## [What to produce]
Scan the entries below for the word "OnFallEnter". Copy out every line in which it occurs.

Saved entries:
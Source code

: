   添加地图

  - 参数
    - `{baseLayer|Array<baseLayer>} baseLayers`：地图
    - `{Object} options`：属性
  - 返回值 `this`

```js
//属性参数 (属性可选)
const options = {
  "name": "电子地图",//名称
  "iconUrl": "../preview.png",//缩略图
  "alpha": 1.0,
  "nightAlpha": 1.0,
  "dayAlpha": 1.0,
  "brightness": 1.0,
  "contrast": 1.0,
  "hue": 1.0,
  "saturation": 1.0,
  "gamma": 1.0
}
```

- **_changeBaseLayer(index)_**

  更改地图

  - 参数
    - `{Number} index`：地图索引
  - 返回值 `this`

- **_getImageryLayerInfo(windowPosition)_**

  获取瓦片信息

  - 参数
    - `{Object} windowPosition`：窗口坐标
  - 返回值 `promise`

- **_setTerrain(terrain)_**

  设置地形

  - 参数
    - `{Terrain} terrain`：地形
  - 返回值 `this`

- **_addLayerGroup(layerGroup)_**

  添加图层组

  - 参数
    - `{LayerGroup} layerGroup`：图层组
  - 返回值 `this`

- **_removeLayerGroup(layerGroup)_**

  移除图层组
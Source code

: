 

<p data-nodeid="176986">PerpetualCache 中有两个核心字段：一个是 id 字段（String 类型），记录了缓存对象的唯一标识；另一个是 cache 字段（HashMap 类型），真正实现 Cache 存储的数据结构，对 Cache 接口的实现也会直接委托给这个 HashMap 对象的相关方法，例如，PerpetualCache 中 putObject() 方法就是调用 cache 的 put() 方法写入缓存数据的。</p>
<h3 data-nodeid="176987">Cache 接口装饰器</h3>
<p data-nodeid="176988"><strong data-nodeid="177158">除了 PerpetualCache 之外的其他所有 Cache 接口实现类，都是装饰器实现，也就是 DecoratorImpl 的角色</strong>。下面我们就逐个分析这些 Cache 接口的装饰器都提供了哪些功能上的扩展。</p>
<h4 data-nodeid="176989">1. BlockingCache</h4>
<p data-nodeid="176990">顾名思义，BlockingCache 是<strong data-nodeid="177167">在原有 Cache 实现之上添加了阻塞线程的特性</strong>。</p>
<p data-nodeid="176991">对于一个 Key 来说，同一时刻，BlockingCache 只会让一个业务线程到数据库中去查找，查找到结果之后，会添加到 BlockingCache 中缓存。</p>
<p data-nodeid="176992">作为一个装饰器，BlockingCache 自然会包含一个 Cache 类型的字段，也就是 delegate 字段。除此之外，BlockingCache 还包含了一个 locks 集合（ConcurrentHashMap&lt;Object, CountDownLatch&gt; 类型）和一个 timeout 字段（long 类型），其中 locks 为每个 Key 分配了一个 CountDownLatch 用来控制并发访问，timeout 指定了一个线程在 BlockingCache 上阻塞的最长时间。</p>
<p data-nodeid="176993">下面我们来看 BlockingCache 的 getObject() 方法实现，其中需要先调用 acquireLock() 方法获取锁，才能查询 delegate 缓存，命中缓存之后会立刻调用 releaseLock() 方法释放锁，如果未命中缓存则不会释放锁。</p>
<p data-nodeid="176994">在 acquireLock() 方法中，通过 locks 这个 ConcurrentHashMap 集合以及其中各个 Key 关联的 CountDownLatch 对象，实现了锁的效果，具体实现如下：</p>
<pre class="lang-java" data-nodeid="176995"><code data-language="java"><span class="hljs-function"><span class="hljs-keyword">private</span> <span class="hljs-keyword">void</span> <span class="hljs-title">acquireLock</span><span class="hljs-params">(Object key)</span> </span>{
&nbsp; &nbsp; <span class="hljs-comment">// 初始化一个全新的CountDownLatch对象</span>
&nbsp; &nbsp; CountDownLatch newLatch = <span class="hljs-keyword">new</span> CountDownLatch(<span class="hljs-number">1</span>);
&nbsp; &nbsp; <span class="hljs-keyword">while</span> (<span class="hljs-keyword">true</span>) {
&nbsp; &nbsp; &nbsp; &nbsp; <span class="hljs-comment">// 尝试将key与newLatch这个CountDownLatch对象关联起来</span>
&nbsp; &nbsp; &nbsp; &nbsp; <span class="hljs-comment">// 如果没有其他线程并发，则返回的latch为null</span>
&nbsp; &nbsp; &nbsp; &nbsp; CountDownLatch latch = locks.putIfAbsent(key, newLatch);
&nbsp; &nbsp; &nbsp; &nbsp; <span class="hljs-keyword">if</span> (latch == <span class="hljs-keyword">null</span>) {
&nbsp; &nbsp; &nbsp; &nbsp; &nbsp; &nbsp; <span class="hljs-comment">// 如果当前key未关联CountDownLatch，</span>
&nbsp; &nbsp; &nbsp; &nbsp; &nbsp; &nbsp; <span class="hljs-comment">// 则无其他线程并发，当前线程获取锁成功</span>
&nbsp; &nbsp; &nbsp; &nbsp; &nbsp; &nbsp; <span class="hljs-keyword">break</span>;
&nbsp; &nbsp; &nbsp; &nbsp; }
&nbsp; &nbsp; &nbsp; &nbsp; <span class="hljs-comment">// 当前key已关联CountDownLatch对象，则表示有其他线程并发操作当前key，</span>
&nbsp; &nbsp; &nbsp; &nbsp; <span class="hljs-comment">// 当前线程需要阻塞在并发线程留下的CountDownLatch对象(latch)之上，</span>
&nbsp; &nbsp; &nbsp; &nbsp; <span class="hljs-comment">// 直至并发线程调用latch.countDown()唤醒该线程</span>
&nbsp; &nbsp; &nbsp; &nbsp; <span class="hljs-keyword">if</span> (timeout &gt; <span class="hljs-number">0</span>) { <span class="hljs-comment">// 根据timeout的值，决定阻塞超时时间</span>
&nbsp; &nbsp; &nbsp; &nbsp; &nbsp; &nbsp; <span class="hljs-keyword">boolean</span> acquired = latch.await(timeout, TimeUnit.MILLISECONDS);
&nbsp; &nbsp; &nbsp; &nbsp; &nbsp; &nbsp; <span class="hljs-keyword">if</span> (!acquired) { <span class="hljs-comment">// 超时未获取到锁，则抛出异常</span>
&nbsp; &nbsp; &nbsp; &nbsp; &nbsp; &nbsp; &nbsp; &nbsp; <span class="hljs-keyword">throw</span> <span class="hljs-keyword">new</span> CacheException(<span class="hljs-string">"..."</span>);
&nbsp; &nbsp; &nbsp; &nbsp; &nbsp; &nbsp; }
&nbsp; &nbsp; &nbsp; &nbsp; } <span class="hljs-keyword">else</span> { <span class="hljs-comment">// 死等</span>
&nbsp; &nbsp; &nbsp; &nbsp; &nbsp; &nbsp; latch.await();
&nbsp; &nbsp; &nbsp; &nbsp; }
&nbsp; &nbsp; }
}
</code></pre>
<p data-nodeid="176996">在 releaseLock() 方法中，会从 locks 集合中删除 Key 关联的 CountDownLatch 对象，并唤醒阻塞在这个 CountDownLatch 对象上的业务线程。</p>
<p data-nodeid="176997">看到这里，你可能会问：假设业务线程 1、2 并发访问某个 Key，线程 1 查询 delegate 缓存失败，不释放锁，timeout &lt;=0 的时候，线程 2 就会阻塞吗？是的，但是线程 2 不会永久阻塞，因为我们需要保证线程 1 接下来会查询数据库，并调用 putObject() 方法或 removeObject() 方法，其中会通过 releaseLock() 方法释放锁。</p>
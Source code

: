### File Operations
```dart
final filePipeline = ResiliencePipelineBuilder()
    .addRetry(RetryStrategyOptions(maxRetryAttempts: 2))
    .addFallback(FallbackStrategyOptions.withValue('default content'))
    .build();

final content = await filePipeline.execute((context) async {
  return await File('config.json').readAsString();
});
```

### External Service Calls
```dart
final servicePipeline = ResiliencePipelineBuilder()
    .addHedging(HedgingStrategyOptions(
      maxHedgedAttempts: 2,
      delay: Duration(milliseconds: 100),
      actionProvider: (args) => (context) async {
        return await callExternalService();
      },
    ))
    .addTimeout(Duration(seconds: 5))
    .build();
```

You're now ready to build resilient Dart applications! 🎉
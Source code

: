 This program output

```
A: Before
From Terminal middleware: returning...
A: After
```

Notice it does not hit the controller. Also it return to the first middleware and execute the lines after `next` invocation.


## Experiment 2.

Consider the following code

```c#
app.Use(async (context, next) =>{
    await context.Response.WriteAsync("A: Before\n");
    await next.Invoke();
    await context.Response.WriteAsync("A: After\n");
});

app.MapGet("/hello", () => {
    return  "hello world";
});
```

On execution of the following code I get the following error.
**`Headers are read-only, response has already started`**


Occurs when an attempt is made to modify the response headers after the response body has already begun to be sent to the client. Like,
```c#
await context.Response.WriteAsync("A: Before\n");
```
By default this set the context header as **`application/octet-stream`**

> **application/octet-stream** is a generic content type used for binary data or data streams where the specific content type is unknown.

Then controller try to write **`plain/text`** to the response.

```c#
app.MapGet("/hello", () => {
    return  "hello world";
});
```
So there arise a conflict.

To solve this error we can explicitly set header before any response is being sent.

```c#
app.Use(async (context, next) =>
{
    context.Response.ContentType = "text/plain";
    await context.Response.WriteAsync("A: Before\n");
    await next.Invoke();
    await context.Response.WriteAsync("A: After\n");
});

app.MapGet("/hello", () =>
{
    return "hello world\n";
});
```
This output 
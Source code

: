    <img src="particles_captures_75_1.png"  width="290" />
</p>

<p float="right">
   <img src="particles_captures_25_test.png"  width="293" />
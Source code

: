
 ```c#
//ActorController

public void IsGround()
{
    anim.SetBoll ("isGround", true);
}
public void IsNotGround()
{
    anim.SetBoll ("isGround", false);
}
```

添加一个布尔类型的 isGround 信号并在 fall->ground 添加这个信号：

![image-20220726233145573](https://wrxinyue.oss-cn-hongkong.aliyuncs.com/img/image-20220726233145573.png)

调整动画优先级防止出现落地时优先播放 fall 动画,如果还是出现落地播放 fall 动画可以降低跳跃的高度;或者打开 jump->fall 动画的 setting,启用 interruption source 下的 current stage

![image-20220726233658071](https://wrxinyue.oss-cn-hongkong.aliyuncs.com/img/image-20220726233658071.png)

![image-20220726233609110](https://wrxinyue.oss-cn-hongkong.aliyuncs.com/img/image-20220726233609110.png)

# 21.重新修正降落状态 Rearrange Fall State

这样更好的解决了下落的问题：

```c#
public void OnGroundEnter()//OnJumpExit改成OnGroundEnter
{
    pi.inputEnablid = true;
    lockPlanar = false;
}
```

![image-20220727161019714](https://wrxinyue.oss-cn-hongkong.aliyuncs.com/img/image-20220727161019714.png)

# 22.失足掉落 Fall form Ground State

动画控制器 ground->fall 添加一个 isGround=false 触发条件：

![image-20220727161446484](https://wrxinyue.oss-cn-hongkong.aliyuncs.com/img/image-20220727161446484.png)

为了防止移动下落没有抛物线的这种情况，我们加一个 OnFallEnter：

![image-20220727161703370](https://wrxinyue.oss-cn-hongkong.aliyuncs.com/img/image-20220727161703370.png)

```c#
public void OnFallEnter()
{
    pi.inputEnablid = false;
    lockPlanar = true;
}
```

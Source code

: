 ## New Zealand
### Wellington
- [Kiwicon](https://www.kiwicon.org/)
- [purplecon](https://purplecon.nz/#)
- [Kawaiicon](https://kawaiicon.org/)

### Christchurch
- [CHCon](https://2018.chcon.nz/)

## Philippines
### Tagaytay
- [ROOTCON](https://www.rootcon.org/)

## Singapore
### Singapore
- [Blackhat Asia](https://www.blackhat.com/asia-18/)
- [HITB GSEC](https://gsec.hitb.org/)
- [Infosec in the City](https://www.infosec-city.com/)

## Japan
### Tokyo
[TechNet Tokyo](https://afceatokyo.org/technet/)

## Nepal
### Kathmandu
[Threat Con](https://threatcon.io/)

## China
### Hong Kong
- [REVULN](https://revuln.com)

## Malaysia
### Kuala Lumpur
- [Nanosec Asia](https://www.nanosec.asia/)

## [Answer for this exercise]
为了防止移动下落没有抛物线的这种情况，我们加一个 OnFallEnter：
public void OnFallEnter()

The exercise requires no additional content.